Material shown Start Marker

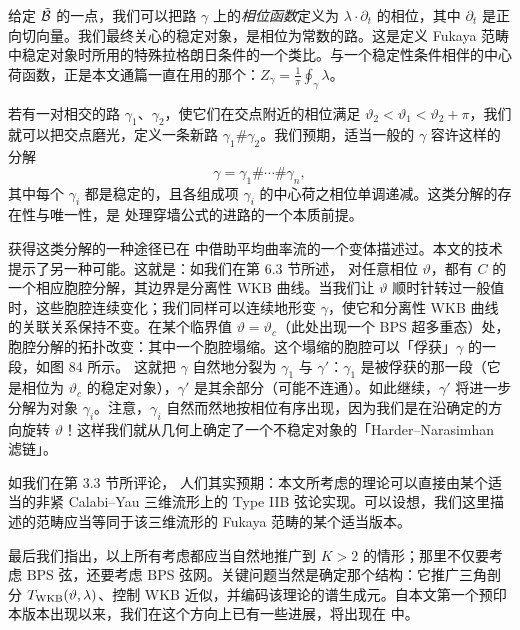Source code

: 给定 $\tilde{\mathcal{B}}$ 的一点，我们可以把路 $\gamma$ 上的\emph{相位函数}定义为 $\lambda\cdot\partial_t$ 的相位，其中 $\partial_t$ 是正向切向量。我们最终关心的稳定对象，是相位为常数的路。这是定义 Fukaya 范畴中稳定对象时所用的特殊拉格朗日条件的一个类比。与一个稳定性条件相伴的中心荷函数，正是本文通篇一直在用的那个：$Z_\gamma = \frac{1}{\pi}\oint_\gamma\lambda$。

若有一对相交的路 $\gamma_1$、$\gamma_2$，使它们在交点附近的相位满足 $\vartheta_2<\vartheta_1<\vartheta_2+\pi$，我们就可以把交点磨光，定义一条新路 $\gamma_1\#\gamma_2$。我们预期，适当一般的 $\gamma$ 容许这样的分解
\begin{equation}
\gamma = \gamma_1 \# \cdots \# \gamma_n,
\end{equation}
其中每个 $\gamma_i$ 都是稳定的，且各组成项 $\gamma_i$ 的中心荷之相位单调递减。这类分解的存在性与唯一性，是 \cite{ks1} 处理穿墙公式的进路的一个本质前提。

获得这类分解的一种途径已在 \cite{thomas-yau} 中借助平均曲率流的一个变体描述过。本文的技术提示了另一种可能。这就是：如我们在第 6.3 节所述，%
对任意相位 $\vartheta$，都有 $C$ 的一个相应胞腔分解，其边界是分离性 WKB 曲线。当我们让 $\vartheta$ 顺时针转过一般值时，这些胞腔连续变化；我们同样可以连续地形变 $\gamma$，使它和分离性 WKB 曲线的关联关系保持不变。在某个临界值 $\vartheta=\vartheta_c$（此处出现一个 BPS 超多重态）处，胞腔分解的拓扑改变：其中一个胞腔塌缩。这个塌缩的胞腔可以「俘获」$\gamma$ 的一段，如图 84 所示。%
这就把 $\gamma$ 自然地分裂为 $\gamma_1$ 与 $\gamma'$：$\gamma_1$ 是被俘获的那一段（它是相位为 $\vartheta_c$ 的稳定对象），$\gamma'$ 是其余部分（可能不连通）。如此继续，$\gamma'$ 将进一步分解为对象 $\gamma_i$。注意，$\gamma_i$ 自然而然地按相位有序出现，因为我们是在沿确定的方向旋转 $\vartheta$！这样我们就从几何上确定了一个不稳定对象的「Harder–Narasimhan 滤链」。


如我们在第 3.3 节所评论，%
人们其实预期：本文所考虑的理论可以直接由某个适当的非紧 Calabi–Yau 三维流形上的 Type IIB 弦论实现。可以设想，我们这里描述的范畴应当等同于该三维流形的 Fukaya 范畴的某个适当版本。

最后我们指出，以上所有考虑都应当自然地推广到 $K>2$ 的情形；那里不仅要考虑 BPS 弦，还要考虑 BPS 弦网。关键问题当然是确定那个结构：它推广三角剖分 $T_{\rm WKB}(\vartheta,\lambda)$、控制 WKB 近似，并编码该理论的谱生成元。自本文第一个预印本版本出现以来，我们在这个方向上已有一些进展，将出现在 \cite{gmn5-to-appear} 中。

Material shown End Marker

● **Description of the task**
Copy out only the lines of the records above from the one with "这就把 $\gamma$ 自然地分裂为" through the one with "人们其实预期：本文所考虑的理论可以直接由某个适当的非紧 Calabi–Yau 三维流形上的", exactly as they stand, both included.

● **Problem solution**
这就把 $\gamma$ 自然地分裂为 $\gamma_1$ 与 $\gamma'$：$\gamma_1$ 是被俘获的那一段（它是相位为 $\vartheta_c$ 的稳定对象），$\gamma'$ 是其余部分（可能不连通）。如此继续，$\gamma'$ 将进一步分解为对象 $\gamma_i$。注意，$\gamma_i$ 自然而然地按相位有序出现，因为我们是在沿确定的方向旋转 $\vartheta$！这样我们就从几何上确定了一个不稳定对象的「Harder–Narasimhan 滤链」。


如我们在第 3.3 节所评论，%
人们其实预期：本文所考虑的理论可以直接由某个适当的非紧 Calabi–Yau 三维流形上的 Type IIB 弦论实现。可以设想，我们这里描述的范畴应当等同于该三维流形的 Fukaya 范畴的某个适当版本。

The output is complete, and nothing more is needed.